In which lines of the data does the string "specified" appear? Copy every one.

Collected data –
◇ ◇ ◇ ◇ ◇ ◇ ◇
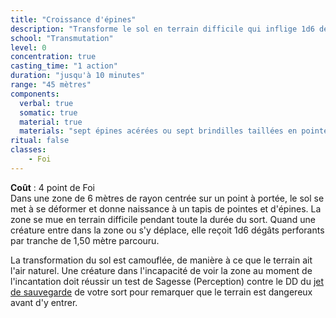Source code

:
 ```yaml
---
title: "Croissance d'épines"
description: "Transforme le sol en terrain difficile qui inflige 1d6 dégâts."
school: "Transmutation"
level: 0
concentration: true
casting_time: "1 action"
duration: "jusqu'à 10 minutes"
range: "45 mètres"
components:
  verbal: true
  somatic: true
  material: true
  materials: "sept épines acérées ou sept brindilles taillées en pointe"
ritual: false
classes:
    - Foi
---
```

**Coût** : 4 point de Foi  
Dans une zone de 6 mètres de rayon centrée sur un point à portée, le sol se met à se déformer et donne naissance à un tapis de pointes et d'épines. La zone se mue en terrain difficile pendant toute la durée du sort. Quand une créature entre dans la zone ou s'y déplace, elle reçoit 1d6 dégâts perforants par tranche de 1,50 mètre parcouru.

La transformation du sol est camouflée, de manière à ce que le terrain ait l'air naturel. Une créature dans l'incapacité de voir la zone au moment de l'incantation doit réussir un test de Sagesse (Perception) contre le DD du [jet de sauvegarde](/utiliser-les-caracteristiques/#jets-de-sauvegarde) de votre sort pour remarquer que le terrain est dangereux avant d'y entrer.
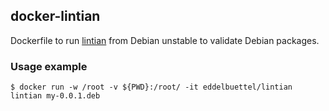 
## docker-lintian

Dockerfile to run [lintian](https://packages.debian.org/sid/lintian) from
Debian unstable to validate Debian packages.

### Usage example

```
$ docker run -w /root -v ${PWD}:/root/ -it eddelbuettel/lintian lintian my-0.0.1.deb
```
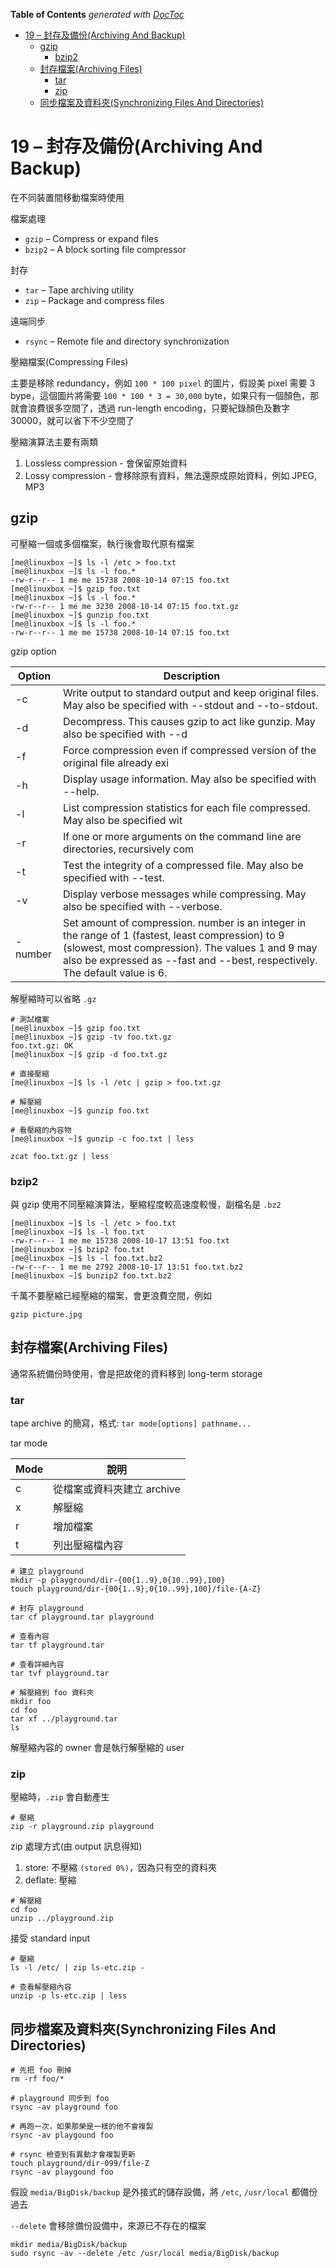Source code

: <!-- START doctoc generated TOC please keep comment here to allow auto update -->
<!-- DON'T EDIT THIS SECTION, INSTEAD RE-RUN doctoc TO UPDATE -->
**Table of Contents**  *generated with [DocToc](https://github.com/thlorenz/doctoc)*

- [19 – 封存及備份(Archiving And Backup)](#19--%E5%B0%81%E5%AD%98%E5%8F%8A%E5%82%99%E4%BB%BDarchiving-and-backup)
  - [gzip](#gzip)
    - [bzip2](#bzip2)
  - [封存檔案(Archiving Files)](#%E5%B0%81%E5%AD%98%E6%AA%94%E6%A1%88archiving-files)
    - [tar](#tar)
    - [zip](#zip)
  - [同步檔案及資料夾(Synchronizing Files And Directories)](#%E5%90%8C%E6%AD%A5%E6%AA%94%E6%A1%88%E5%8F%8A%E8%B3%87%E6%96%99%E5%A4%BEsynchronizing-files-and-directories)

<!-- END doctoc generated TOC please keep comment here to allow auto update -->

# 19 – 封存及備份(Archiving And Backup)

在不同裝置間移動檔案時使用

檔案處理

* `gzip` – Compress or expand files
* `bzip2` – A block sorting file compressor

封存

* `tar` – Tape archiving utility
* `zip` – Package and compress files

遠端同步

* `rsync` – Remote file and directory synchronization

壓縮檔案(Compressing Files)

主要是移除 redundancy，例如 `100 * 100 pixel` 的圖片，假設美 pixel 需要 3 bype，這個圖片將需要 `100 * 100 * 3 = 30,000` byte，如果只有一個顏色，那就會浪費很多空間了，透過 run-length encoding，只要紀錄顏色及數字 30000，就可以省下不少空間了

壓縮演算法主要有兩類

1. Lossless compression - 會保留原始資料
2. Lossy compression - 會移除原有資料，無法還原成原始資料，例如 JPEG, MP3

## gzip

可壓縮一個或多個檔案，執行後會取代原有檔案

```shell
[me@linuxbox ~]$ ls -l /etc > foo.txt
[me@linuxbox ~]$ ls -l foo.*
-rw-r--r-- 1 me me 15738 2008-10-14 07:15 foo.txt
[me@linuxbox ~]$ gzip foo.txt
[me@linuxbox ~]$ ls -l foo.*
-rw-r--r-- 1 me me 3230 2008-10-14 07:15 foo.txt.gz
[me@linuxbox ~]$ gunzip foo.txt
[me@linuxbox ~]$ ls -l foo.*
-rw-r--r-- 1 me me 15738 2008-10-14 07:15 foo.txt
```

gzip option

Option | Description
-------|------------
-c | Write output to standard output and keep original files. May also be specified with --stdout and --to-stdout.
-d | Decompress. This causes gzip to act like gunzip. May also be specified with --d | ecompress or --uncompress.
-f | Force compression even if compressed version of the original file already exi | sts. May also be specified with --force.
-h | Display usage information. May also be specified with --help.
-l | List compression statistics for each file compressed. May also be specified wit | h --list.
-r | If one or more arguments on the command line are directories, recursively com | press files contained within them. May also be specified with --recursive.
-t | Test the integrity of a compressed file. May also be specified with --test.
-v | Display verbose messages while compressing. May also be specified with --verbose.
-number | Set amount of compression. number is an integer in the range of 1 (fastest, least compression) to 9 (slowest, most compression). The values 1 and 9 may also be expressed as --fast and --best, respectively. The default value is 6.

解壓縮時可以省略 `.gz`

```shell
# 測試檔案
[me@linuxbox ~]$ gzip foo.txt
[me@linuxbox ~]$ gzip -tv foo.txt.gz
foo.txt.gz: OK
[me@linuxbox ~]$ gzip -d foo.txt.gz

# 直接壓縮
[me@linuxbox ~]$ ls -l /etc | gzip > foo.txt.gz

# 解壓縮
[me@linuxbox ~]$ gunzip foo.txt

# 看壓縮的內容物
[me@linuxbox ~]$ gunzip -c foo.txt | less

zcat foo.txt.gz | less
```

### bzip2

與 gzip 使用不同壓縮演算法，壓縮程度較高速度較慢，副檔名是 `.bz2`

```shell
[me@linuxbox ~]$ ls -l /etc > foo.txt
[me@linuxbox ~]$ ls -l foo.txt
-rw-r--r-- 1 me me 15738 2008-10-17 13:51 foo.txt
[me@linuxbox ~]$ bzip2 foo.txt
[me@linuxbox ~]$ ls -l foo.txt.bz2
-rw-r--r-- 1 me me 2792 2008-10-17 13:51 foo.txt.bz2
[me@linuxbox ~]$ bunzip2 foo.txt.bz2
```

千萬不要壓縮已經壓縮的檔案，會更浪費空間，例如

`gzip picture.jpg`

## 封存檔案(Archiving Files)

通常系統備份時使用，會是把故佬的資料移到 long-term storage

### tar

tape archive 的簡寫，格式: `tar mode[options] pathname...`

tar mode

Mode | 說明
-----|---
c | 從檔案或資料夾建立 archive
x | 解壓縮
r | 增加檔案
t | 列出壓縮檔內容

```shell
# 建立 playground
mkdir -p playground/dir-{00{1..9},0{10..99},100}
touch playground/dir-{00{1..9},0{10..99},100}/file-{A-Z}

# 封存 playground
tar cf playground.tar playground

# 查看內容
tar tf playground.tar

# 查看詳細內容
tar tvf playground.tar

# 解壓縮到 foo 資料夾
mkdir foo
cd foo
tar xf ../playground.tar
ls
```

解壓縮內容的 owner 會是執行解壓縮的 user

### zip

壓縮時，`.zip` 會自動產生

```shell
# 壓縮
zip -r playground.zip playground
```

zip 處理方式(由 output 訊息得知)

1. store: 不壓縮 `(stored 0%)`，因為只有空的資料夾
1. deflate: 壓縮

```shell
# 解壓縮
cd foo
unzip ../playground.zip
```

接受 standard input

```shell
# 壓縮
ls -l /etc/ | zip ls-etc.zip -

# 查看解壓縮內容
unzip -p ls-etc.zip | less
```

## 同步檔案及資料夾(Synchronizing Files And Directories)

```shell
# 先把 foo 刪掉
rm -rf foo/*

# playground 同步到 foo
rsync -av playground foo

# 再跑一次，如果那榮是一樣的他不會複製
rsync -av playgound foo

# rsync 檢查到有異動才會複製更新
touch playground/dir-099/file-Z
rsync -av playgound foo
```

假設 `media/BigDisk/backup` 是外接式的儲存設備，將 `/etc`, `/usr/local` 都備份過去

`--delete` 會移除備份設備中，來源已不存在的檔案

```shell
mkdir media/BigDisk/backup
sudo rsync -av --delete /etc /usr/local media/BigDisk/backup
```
◇ ◇ ◇ ◇ ◇ ◇ ◇
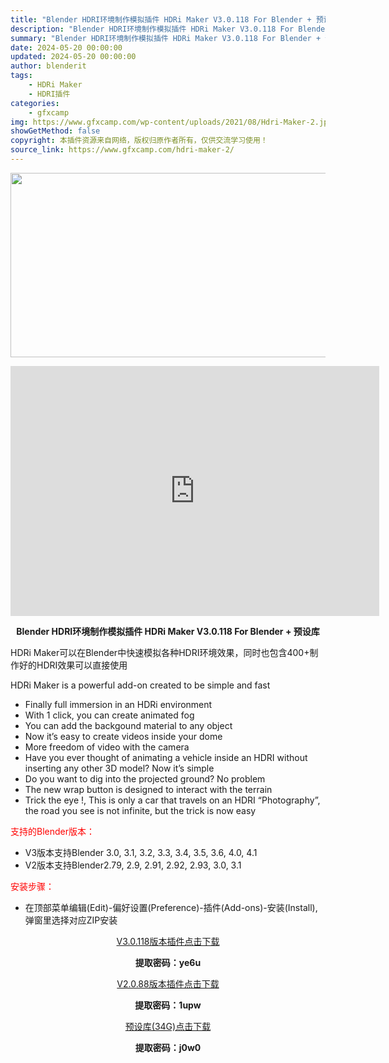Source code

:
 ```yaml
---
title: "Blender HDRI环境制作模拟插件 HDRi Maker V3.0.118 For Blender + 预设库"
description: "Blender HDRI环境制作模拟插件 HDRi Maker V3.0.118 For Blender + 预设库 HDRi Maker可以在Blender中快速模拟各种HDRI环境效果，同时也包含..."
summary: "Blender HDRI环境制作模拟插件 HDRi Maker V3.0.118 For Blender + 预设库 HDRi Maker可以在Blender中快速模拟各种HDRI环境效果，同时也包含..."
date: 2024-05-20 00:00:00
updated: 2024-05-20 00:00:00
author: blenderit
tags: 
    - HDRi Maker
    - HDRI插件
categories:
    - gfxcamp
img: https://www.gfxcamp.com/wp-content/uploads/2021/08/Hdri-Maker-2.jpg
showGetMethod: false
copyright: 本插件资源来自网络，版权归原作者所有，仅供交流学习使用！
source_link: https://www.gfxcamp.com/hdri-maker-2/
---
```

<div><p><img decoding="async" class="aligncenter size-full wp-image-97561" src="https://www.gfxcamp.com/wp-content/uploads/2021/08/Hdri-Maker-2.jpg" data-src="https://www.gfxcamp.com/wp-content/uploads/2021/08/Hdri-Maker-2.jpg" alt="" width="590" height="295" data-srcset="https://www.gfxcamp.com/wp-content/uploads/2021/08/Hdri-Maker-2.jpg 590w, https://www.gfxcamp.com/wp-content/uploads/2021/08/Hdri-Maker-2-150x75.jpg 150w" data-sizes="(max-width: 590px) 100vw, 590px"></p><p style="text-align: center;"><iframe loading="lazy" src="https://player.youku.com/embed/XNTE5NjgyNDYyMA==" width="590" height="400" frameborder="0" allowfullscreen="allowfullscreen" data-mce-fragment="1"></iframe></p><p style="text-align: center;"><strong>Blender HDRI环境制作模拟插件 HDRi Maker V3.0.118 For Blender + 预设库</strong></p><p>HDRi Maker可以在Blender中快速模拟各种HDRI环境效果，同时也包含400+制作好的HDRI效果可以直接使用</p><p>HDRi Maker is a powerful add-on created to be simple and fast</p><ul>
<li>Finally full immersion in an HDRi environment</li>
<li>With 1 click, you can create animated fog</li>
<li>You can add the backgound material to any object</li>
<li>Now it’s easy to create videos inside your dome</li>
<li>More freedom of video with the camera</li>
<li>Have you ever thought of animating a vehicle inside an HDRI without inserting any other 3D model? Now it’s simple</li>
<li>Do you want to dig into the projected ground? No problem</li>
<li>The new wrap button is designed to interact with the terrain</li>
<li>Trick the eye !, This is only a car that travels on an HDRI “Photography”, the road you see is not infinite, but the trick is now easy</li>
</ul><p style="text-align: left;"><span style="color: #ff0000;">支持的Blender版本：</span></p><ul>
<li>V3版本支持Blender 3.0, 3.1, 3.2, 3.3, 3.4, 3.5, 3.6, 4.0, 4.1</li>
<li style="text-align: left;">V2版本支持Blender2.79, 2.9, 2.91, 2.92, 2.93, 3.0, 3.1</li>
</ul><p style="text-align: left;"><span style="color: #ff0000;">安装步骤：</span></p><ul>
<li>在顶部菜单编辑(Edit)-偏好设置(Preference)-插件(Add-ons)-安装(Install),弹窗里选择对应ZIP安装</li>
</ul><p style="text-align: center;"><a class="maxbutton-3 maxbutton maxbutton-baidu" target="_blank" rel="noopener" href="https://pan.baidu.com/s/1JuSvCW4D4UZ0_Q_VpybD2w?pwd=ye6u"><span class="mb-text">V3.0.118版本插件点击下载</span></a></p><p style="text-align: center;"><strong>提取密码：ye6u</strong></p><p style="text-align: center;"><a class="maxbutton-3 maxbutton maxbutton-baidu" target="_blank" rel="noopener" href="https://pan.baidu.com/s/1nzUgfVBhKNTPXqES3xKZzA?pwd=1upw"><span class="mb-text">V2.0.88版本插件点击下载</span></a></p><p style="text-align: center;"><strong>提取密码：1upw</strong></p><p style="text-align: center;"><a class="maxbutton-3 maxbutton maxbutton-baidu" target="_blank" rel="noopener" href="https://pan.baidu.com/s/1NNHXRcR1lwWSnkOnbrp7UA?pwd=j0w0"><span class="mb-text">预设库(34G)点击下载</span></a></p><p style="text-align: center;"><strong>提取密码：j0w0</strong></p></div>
◇ ◇ ◇ ◇ ◇ ◇ ◇
Answer section –
-c | Write output to standard output and keep original files. May also be specified with --stdout and --to-stdout.
-d | Decompress. This causes gzip to act like gunzip. May also be specified with --d | ecompress or --uncompress.
-f | Force compression even if compressed version of the original file already exi | sts. May also be specified with --force.
-h | Display usage information. May also be specified with --help.
-l | List compression statistics for each file compressed. May also be specified wit | h --list.
-r | If one or more arguments on the command line are directories, recursively com | press files contained within them. May also be specified with --recursive.
-t | Test the integrity of a compressed file. May also be specified with --test.
-v | Display verbose messages while compressing. May also be specified with --verbose.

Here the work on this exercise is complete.